Stored data entries
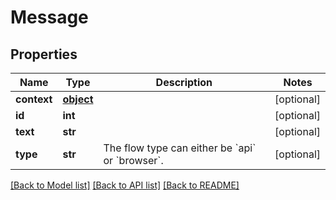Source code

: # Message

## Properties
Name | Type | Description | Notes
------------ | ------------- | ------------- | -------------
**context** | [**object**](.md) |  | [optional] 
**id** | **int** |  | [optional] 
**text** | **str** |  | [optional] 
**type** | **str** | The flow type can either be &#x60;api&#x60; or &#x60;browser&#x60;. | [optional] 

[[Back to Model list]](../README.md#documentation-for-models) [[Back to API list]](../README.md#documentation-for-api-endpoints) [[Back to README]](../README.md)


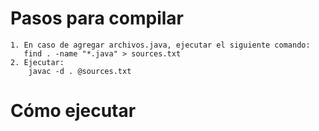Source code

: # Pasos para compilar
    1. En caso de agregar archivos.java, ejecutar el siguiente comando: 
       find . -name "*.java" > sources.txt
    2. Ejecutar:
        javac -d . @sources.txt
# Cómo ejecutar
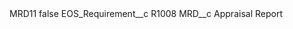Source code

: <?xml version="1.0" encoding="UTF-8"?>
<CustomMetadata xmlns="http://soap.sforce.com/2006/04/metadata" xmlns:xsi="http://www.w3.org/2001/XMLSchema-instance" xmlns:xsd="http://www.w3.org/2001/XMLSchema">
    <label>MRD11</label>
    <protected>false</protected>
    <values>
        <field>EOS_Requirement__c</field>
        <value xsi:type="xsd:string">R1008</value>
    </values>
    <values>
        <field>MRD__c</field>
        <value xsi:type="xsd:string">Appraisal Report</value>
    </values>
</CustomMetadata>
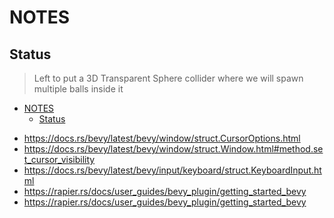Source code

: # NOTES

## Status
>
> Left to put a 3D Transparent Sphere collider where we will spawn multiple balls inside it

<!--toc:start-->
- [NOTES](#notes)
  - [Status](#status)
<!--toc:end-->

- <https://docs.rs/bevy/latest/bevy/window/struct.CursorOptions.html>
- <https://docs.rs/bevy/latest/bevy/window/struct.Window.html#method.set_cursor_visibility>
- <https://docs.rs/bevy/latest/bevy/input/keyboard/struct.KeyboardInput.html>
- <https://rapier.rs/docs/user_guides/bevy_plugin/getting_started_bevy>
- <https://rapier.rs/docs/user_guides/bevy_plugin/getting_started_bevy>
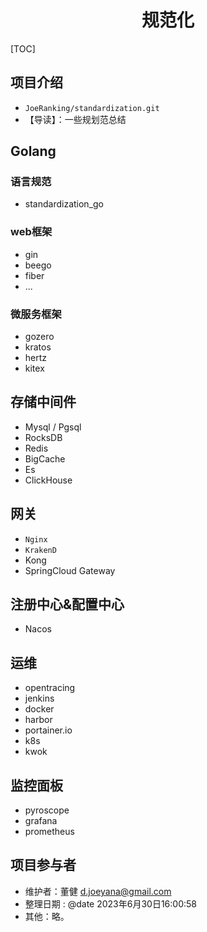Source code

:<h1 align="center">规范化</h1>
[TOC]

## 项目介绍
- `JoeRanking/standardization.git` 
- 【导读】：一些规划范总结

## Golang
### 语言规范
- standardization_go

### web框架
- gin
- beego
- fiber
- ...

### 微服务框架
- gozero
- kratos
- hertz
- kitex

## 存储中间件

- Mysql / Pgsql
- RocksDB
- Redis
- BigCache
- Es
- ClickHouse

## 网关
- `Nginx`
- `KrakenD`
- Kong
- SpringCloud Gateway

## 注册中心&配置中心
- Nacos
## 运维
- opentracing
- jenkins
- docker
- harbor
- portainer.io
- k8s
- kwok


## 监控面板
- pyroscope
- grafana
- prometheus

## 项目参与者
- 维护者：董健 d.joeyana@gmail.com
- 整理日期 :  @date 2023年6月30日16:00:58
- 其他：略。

Problem statement
Write the records out exactly, dropping every image.

Solved exercise
Source code

: # Message

## Properties
Name | Type | Description | Notes
------------ | ------------- | ------------- | -------------
**context** | [**object**](.md) |  | [optional] 
**id** | **int** |  | [optional] 
**text** | **str** |  | [optional] 
**type** | **str** | The flow type can either be &#x60;api&#x60; or &#x60;browser&#x60;. | [optional] 

[[Back to Model list]](../README.md#documentation-for-models) [[Back to API list]](../README.md#documentation-for-api-endpoints) [[Back to README]](../README.md)


Source code

: # Pasos para compilar
    1. En caso de agregar archivos.java, ejecutar el siguiente comando: 
       find . -name "*.java" > sources.txt
    2. Ejecutar:
        javac -d . @sources.txt
# Cómo ejecutar
Source code

: <?xml version="1.0" encoding="UTF-8"?>
<CustomMetadata xmlns="http://soap.sforce.com/2006/04/metadata" xmlns:xsi="http://www.w3.org/2001/XMLSchema-instance" xmlns:xsd="http://www.w3.org/2001/XMLSchema">
    <label>MRD11</label>
    <protected>false</protected>
    <values>
        <field>EOS_Requirement__c</field>
        <value xsi:type="xsd:string">R1008</value>
    </values>
    <values>
        <field>MRD__c</field>
        <value xsi:type="xsd:string">Appraisal Report</value>
    </values>
</CustomMetadata>
Source code

: # NOTES

## Status
>
> Left to put a 3D Transparent Sphere collider where we will spawn multiple balls inside it

<!--toc:start-->
- [NOTES](#notes)
  - [Status](#status)
<!--toc:end-->

- <https://docs.rs/bevy/latest/bevy/window/struct.CursorOptions.html>
- <https://docs.rs/bevy/latest/bevy/window/struct.Window.html#method.set_cursor_visibility>
- <https://docs.rs/bevy/latest/bevy/input/keyboard/struct.KeyboardInput.html>
- <https://rapier.rs/docs/user_guides/bevy_plugin/getting_started_bevy>
- <https://rapier.rs/docs/user_guides/bevy_plugin/getting_started_bevy>
Source code

:<h1 align="center">规范化</h1>
[TOC]

## 项目介绍
- `JoeRanking/standardization.git` 
- 【导读】：一些规划范总结

## Golang
### 语言规范
- standardization_go

### web框架
- gin
- beego
- fiber
- ...

### 微服务框架
- gozero
- kratos
- hertz
- kitex

## 存储中间件

- Mysql / Pgsql
- RocksDB
- Redis
- BigCache
- Es
- ClickHouse

## 网关
- `Nginx`
- `KrakenD`
- Kong
- SpringCloud Gateway

## 注册中心&配置中心
- Nacos
## 运维
- opentracing
- jenkins
- docker
- harbor
- portainer.io
- k8s
- kwok


## 监控面板
- pyroscope
- grafana
- prometheus

## 项目参与者
- 维护者：董健 d.joeyana@gmail.com
- 整理日期 :  @date 2023年6月30日16:00:58
- 其他：略。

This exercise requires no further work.